The court reached a different conclusion, however, concerning claims of one patent containing the word “extract.” The patent owner pointed to several passages that allegedly described this term. The patent specification described a “method of extraction,” including “a specific process by which extraction may occur,” and also provided “certain criteria by which to determine whether data has been extracted or, rather, simply deleted.” The description of the word “extract” resembled precedent in which “the Federal Circuit found that ‘one of ordinary skill in the art would understand how to implement’ a relatively minimal description of a component of a means-plus-function patent.” Thus, claim terms including the word” extract” were not invalid.
The three patents-in-suit all “relate[d] to a system for monitoring a continuous manufacturing process.” Before U.S. 5,821,990 issued, the patent owner, based on the application for the ’990 patent, filed a continuing prosecution application (CPA), a predecessor to the modern request for continuing examination (RCE). After the ’990 patent issued, the patent owner petitioned the PTO to modify the CPA application to make it a divisional of the application for the ’990 patent, which in turn was a divisional of the application for U.S. 5,717,456. After granting the petition, the PTO required the patent owner to submit a new inventors’ declaration claiming priority to the application for the ’456 patent. U.S. 6,211,905 issued claiming priority only to the ’990 patent application, and not the ’456 patent. Following issuance of ’905 patent, the patent owner “requested a certificate of correction ‘noting the correct priority date’ ‘in the above-captioned patent.’”
These filing dates and the chain of priority were of much more than academic interest.

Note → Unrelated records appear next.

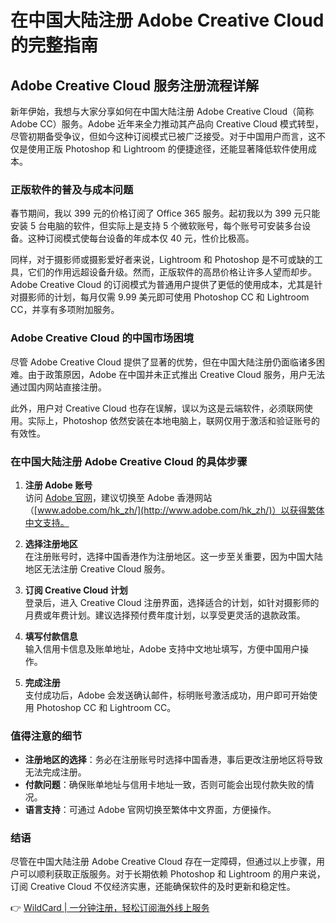 # 在中国大陆注册 Adobe Creative Cloud 的完整指南

## Adobe Creative Cloud 服务注册流程详解

新年伊始，我想与大家分享如何在中国大陆注册 Adobe Creative Cloud（简称 Adobe CC）服务。Adobe 近年来全力推动其产品向 Creative Cloud 模式转型，尽管初期备受争议，但如今这种订阅模式已被广泛接受。对于中国用户而言，这不仅是使用正版 Photoshop 和 Lightroom 的便捷途径，还能显著降低软件使用成本。

### 正版软件的普及与成本问题

春节期间，我以 399 元的价格订阅了 Office 365 服务。起初我以为 399 元只能安装 5 台电脑的软件，但实际上是支持 5 个微软账号，每个账号可安装多台设备。这种订阅模式使每台设备的年成本仅 40 元，性价比极高。

同样，对于摄影师或摄影爱好者来说，Lightroom 和 Photoshop 是不可或缺的工具，它们的作用远超设备升级。然而，正版软件的高昂价格让许多人望而却步。Adobe Creative Cloud 的订阅模式为普通用户提供了更低的使用成本，尤其是针对摄影师的计划，每月仅需 9.99 美元即可使用 Photoshop CC 和 Lightroom CC，并享有多项附加服务。

### Adobe Creative Cloud 的中国市场困境

尽管 Adobe Creative Cloud 提供了显著的优势，但在中国大陆注册仍面临诸多困难。由于政策原因，Adobe 在中国并未正式推出 Creative Cloud 服务，用户无法通过国内网站直接注册。

此外，用户对 Creative Cloud 也存在误解，误以为这是云端软件，必须联网使用。实际上，Photoshop 依然安装在本地电脑上，联网仅用于激活和验证账号的有效性。

### 在中国大陆注册 Adobe Creative Cloud 的具体步骤

1. **注册 Adobe 账号**  
   访问 [Adobe 官网](http://www.adobe.com)，建议切换至 Adobe 香港网站（[www.adobe.com/hk_zh/](http://www.adobe.com/hk_zh/)）以获得繁体中文支持。

2. **选择注册地区**  
   在注册账号时，选择中国香港作为注册地区。这一步至关重要，因为中国大陆地区无法注册 Creative Cloud 服务。

3. **订阅 Creative Cloud 计划**  
   登录后，进入 Creative Cloud 注册界面，选择适合的计划，如针对摄影师的月费或年费计划。建议选择预付费年度计划，以享受更灵活的退款政策。

4. **填写付款信息**  
   输入信用卡信息及账单地址，Adobe 支持中文地址填写，方便中国用户操作。

5. **完成注册**  
   支付成功后，Adobe 会发送确认邮件，标明账号激活成功，用户即可开始使用 Photoshop CC 和 Lightroom CC。

### 值得注意的细节

- **注册地区的选择**：务必在注册账号时选择中国香港，事后更改注册地区将导致无法完成注册。
- **付款问题**：确保账单地址与信用卡地址一致，否则可能会出现付款失败的情况。
- **语言支持**：可通过 Adobe 官网切换至繁体中文界面，方便操作。

### 结语

尽管在中国大陆注册 Adobe Creative Cloud 存在一定障碍，但通过以上步骤，用户可以顺利获取正版服务。对于长期依赖 Photoshop 和 Lightroom 的用户来说，订阅 Creative Cloud 不仅经济实惠，还能确保软件的及时更新和稳定性。

👉 [WildCard | 一分钟注册，轻松订阅海外线上服务](https://bbtdd.com/WildCard)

The ’905 patent would be anticipated, and therefore invalid, unless it obtained the benefit of the filing date of the ’456 patent.
The patent owner argued that it was the PTO’s fault that the priority chain for the ’990 patent was incorrect. The court disagreed. It was the patent owner who had erroneously filed a CPA rather than a divisional. When the patent owner asked to correct this error, the PTO granted the request. There was no reason why the PTO should have assumed that the priority claim for ’905 patent’s application should have included the application for ’456 patent in addition to the ’990 patent’s application. Further, it was not clear that a CPA should have received the benefit of all parent applications in a priority chain.
The patent owner also argued that the inventors’ declaration filed with the application for the ’905 patent included a priority claim to the application for the ’456 patent. However, as the court pointed out, 35 U.S.C. § 120 states that “[n]o application shall be entitled to the benefit of an earlier filed application under this section unless an amendment containing the specific reference to the earlier filed application is submitted at such time during the pendency of the application as required by the Director.”
Based on the court’s reasoning, ’905 patent would be invalid unless the certificate of correction entitled it to the priority date for the ’456 patent. The plaintiffs argued that, because 35 U.S.C. § 120 requires that an application be amended to obtain a priority date, and the certificate of correction amended only the patent, that the correction was ineffective to allow the patentee to obtain ’456 patent priority date. However, the court noted that the Federal Circuit had urged “lenity” in this area, and that the certificate of correction was adequate to fulfill the function of providing notice of the ’905 patent’s priority date. Therefore, while the ’905 patent was invalid when it was issued, it became valid as of the date of the certificate of correction.